A standard PSG also scores periodic limb movements of sleep (PLMS). A PLMS index above 15 per hour with associated arousals is classified as periodic limb movement disorder (PLMD) and can produce the same fragmented sleep architecture as OSA. PLMD is often underdiagnosed because patients are unaware of leg movements during sleep.

The prevalence of PLMD in adults over 60 is approximately 45% based on actigraphy-confirmed studies [13]. In longevity-medicine patients presenting with non-restorative sleep and normal AHI, reviewing the PLMS index is a necessary second step.

How to Order the Right Sleep Study

Not all sleep studies are equal. An HSAT from a pharmacy-rental device records 3-4 channels. An in-lab PSG records 22-28 channels. For a complete longevity panel including sleep staging, arousal scoring, and limb movement analysis, in-lab PSG is required.

What to Request on the Order

When ordering PSG for longevity purposes, the requisition should specify: full AASM-compliant 30-second epoch scoring, REM and slow-wave percentage with TST denominator, ODI-3% and ODI-4%, T90, arousal index broken out by type (spontaneous, respiratory, PLMS), and PLMS index with and without arousals. A report that only states "AHI 3.2, normal study" is insufficient for longevity-medicine decision-making.

Retesting Intervals

A baseline PSG is appropriate at age 40 for any patient entering a longevity program. Repeat testing is indicated every 3-5 years, or sooner after: weight change above 10% of body weight, initiation of testosterone therapy, initiation or discontinuation of GLP-1 therapy, new or worsening snoring reported by a bed partner, or morning serum testosterone dropping unexpectedly below the mid-range without a change in TRT dose.

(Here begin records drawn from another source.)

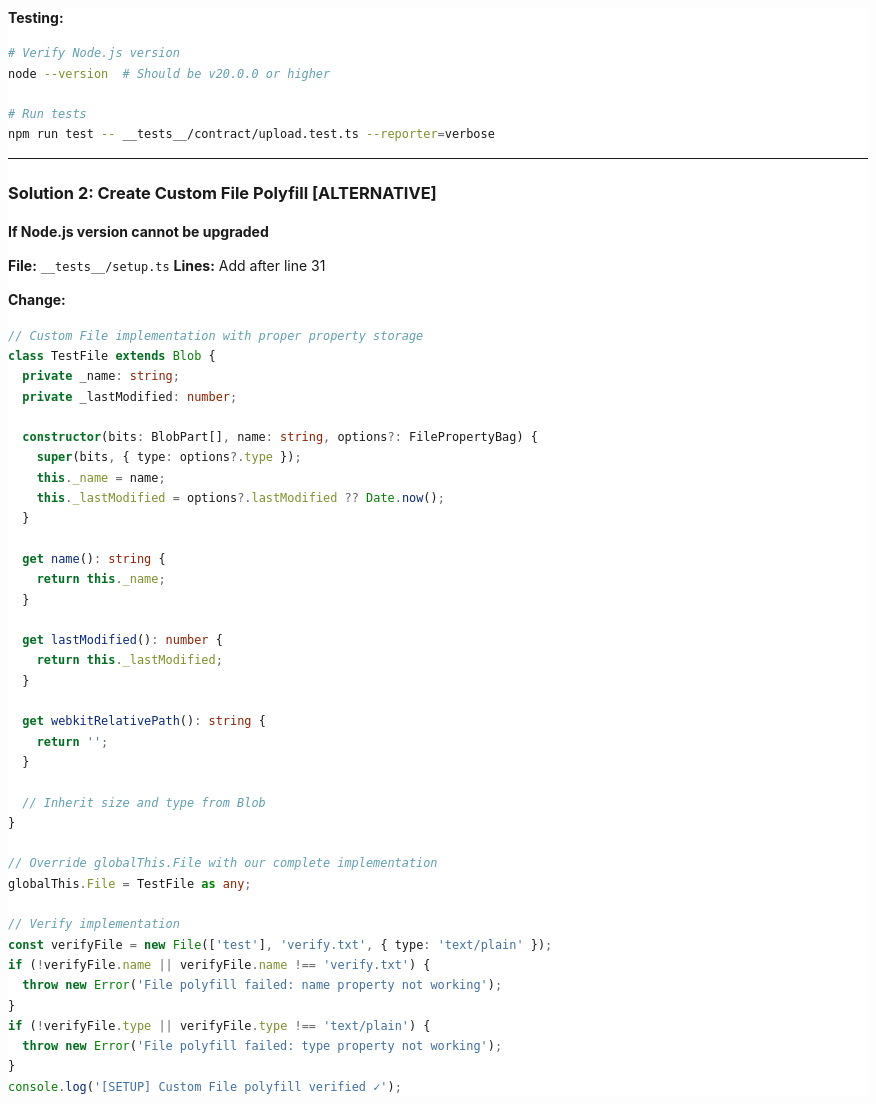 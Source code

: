 **Testing:**
```bash
# Verify Node.js version
node --version  # Should be v20.0.0 or higher

# Run tests
npm run test -- __tests__/contract/upload.test.ts --reporter=verbose
```

---

### **Solution 2: Create Custom File Polyfill [ALTERNATIVE]**

**If Node.js version cannot be upgraded**

**File:** `__tests__/setup.ts`
**Lines:** Add after line 31

**Change:**
```typescript
// Custom File implementation with proper property storage
class TestFile extends Blob {
  private _name: string;
  private _lastModified: number;

  constructor(bits: BlobPart[], name: string, options?: FilePropertyBag) {
    super(bits, { type: options?.type });
    this._name = name;
    this._lastModified = options?.lastModified ?? Date.now();
  }

  get name(): string {
    return this._name;
  }

  get lastModified(): number {
    return this._lastModified;
  }

  get webkitRelativePath(): string {
    return '';
  }

  // Inherit size and type from Blob
}

// Override globalThis.File with our complete implementation
globalThis.File = TestFile as any;

// Verify implementation
const verifyFile = new File(['test'], 'verify.txt', { type: 'text/plain' });
if (!verifyFile.name || verifyFile.name !== 'verify.txt') {
  throw new Error('File polyfill failed: name property not working');
}
if (!verifyFile.type || verifyFile.type !== 'text/plain') {
  throw new Error('File polyfill failed: type property not working');
}
console.log('[SETUP] Custom File polyfill verified ✓');
```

Interpreting Results in the Clinical Context

A PSG result exists in context. An AHI of 7 in a 35-year-old recreational athlete with a BMI of 22 calls for different management than the same AHI in a 52-year-old man with a BMI of 31, hypertension, and a morning testosterone of 280 ng/dL. The AASM and the Endocrine Society both recommend using clinical context, not AHI alone, to guide treatment decisions [3, 11].

Dr. Matthew Walker, a prominent sleep researcher at UC Berkeley, has written: "Routinely sleeping less than six or seven hours a night demolishes your immune system, more than doubles your risk of cancer, and is a key lifestyle factor determining whether you will develop Alzheimer's disease." [14] While that statement addresses total sleep duration rather than PSG-specific metrics, it underscores the magnitude of the biological stakes.

Oxygen nadir below 90% combined with an arousal index above 15 and slow-wave sleep below 10% is a pattern that warrants urgent clinical review. Individually each metric might be borderline. Together they represent a substantial nightly physiologic burden.